From yesterday’s first reading centered on “to share in the divine nature: (2 Peter 1:4), we continue to read from 2 Peter, moving ahead to Chapter 3 where we encounter “the coming of the day of the Lord” (2 Peter 3:12). The language of the text has all the hallmarks of the apocalyptic and it indeed is speaking of “the end times” an expression best suited to the modern Western imagination. For something a little different today, let us examine the expression “day of the Lord.”
When we associate “the day of the Lord” only with the end times, we miss the fullness of the Old Testament (OT) tradition of the expression. I mention all of this, because that focus on the end of time, perhaps the capital “D” of the days of the Lord, misses the importance and meaning of the “day of the Lord” for the covenant people of God. The Day of the Lord is a biblical theme that runs all throughout the story of the Bible. Biblical authors use it to describe when and how God intervenes in human history to rescue people from oppression. In the Hebrew Bible, the meaning of the phrases refers to temporal events such as the invasion of a foreign army, the capture of a city and the suffering that befalls the inhabitants.
While coming before the exact expression “day of the Lord” is used (first appearing in Isaiah 2), scholars hold that the development of the idea of the “day of the Lord” is as old as the Book of Genesis. From the start of Creation the world was one of goodness according to the divine dictates of “good and evil” symbolized by the “tree of the knowledge of good and evil.” (Gen 2:9). In eating from the fruit of that one tree, humanity was seen to put aside God’s judgment of “good and evil” and substitute their own. It was the first human attempt to “elevate themselves” – a theme which arises again and again in the OT narrative. The story of the human choice of good and evil according to our own designs follows an ever widening and cascading flow of evil in the world: the murder of Abel, the first cities where evil thrived, the rise of Lamech (the personification of evil humanity), the earth washed clean of evil in the Flood, and yet evil continued to thrive. By Genesis 11 the story has come to the City of Babel (note: all other places in Scripture called Babylon. taking advantage of a play on similar sounding words to show the very name of the city was consistent with “babble” or “confusion.”) It is there in Babylon/Babel that humanity literary attempts to elevate themselves, to reach the heavens by their own actions. And so God intervenes in history – a day of the Lord.

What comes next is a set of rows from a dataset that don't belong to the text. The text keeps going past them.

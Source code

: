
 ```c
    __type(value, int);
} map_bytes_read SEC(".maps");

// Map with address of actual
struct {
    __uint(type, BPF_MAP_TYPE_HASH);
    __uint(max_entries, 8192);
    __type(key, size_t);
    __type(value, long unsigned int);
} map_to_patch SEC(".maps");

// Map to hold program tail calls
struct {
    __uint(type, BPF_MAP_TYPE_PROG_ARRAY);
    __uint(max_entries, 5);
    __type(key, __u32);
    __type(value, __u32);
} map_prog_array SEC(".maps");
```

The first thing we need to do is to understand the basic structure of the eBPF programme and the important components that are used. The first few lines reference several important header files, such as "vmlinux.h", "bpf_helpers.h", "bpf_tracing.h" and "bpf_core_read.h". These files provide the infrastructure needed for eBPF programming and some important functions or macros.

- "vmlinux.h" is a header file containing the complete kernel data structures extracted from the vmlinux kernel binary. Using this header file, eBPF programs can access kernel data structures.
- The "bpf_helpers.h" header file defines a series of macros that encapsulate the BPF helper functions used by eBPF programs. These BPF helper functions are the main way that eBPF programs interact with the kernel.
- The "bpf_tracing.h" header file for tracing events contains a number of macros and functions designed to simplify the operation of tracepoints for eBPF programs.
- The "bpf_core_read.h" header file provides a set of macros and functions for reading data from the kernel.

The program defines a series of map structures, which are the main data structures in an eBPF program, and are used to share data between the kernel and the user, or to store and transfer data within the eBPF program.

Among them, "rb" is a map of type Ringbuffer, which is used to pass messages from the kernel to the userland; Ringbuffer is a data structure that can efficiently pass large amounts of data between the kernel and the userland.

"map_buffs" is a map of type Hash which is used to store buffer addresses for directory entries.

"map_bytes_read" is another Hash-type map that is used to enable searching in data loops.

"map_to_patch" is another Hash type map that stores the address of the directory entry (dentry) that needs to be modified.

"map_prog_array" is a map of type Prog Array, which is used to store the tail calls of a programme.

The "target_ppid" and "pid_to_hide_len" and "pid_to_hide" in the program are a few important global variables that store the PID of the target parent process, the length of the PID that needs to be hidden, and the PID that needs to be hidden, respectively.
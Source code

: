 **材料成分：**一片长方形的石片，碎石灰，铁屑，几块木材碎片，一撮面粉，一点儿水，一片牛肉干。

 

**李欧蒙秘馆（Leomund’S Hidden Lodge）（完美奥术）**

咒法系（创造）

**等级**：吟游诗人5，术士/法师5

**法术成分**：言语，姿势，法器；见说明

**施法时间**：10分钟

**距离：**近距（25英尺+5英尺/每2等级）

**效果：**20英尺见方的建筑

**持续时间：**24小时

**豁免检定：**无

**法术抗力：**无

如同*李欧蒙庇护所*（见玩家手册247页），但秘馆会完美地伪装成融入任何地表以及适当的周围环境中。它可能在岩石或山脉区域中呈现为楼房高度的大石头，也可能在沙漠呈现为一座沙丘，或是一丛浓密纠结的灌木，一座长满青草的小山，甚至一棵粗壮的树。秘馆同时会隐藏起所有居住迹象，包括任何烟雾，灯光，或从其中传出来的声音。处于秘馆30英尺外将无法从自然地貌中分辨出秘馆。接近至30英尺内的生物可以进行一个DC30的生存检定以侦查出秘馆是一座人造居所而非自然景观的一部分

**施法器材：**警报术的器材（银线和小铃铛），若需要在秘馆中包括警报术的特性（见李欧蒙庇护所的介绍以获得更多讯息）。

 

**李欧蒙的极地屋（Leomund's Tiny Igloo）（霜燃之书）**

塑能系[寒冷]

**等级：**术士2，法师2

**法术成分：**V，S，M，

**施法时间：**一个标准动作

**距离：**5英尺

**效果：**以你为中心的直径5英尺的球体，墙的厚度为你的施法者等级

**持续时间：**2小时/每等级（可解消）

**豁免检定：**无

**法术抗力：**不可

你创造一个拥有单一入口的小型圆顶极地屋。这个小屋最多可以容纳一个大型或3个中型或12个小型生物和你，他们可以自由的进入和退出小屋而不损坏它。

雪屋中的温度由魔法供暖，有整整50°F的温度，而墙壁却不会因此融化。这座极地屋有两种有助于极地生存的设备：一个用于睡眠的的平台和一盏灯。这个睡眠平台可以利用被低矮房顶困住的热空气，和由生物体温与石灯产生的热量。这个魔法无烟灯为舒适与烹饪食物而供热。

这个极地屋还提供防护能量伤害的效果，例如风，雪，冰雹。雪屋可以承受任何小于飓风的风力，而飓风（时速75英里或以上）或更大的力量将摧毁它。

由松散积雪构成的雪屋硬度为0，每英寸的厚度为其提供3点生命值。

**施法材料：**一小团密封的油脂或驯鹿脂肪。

How are the people of God “freed” from Babel? That is the region from which came Abraham and Sarah, free from the “babble” of the nations to form a people particularly God’s own. Following the biblical narrative: Abraham to Isaac to Jacob to Joseph, we find the People of God enslaved in Egypt. What is interesting about the enslavement in Egypt, if one follows the “breadcrumbs” of language there are many parallels in which the biblical authors want you to see Egypt as the new Babylon. In this way, the whole story of Exodus becomes a day of the Lord, as God intervenes in human history to rescue his people from oppression.
The biblical timeline moves from Pentateuch (wilderness narratives) to life in the “promised land” as described in Joshua, Judges, Samuel, Kings and Chronicles. It is in this later time period we see Isaiah and Amos begin to use the phrase “day of the Lord,” but it is directed against the ruler power/class/kings who would attempt to elevate themselves above the people. In this way Israel and Judah became the new “Babylon” oppressing her own people. Warnings arose from the prophets that the day of the Lord would come against the nations of Israel and Judah. And so it came to pass. The Assyrian Empire conquered the Northern Tribes (Israel) in 722 BC. The Babylonian Empire conquered Judah in 587 BC.
The idea of the “day of the Lord” and the symbol of “Babylon” are the personification of human power and evil became a fixture in the later prophets, Daniel, the gospel accounts from Holy Week in which Jesus speaks of the “day” when Jerusalem and the Temple would again be destroyed. The same imagery is continued in 2 Peter and Revelation.
It is fair to say that the NT use of “the day of Lord” often is used to describe the “end times.” But it should always be remembered God intervenes in human history to rescue people from oppression. The descendants of Abraham were often the one oppressed and God intervened to rescue them. But in time, they became the oppressors and the day of the Lord came upon them because they again decided to use their own standards of right and wrong, good and evil, rather than that commanded by the Lord.
As a nation, a church, a community of believers – we are always called to be aware of what the Lord asks of us, lest the “day of the Lord” come upon us.